YOUR GOAL:
Only an exact repetition of the lines from the one that holds "tcp port scanner" to the end of the records is wanted.

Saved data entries
== Segment start ==

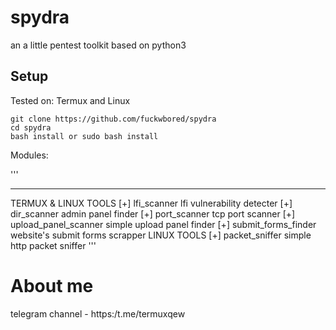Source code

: # spydra

an a little pentest toolkit based on python3

## Setup 
Tested on: Termux and Linux
```
git clone https://github.com/fuckwbored/spydra
cd spydra
bash install or sudo bash install
```

Modules:

'''
---------------                 --------------------------
TERMUX & LINUX TOOLS
[+] lfi_scanner                 lfi vulnerability detecter
[+] dir_scanner                 admin panel finder
[+] port_scanner                tcp port scanner
[+] upload_panel_scanner        simple upload panel finder
[+] submit_forms_finder         website's submit forms scrapper
LINUX TOOLS
[+] packet_sniffer              simple http packet sniffer
'''

# About me
telegram channel - https:/t.me/termuxqew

== Segment end ==

EXERCISE SOLUTION:
[+] port_scanner                tcp port scanner
[+] upload_panel_scanner        simple upload panel finder
[+] submit_forms_finder         website's submit forms scrapper
LINUX TOOLS
[+] packet_sniffer              simple http packet sniffer
'''

# About me
telegram channel - https:/t.me/termuxqew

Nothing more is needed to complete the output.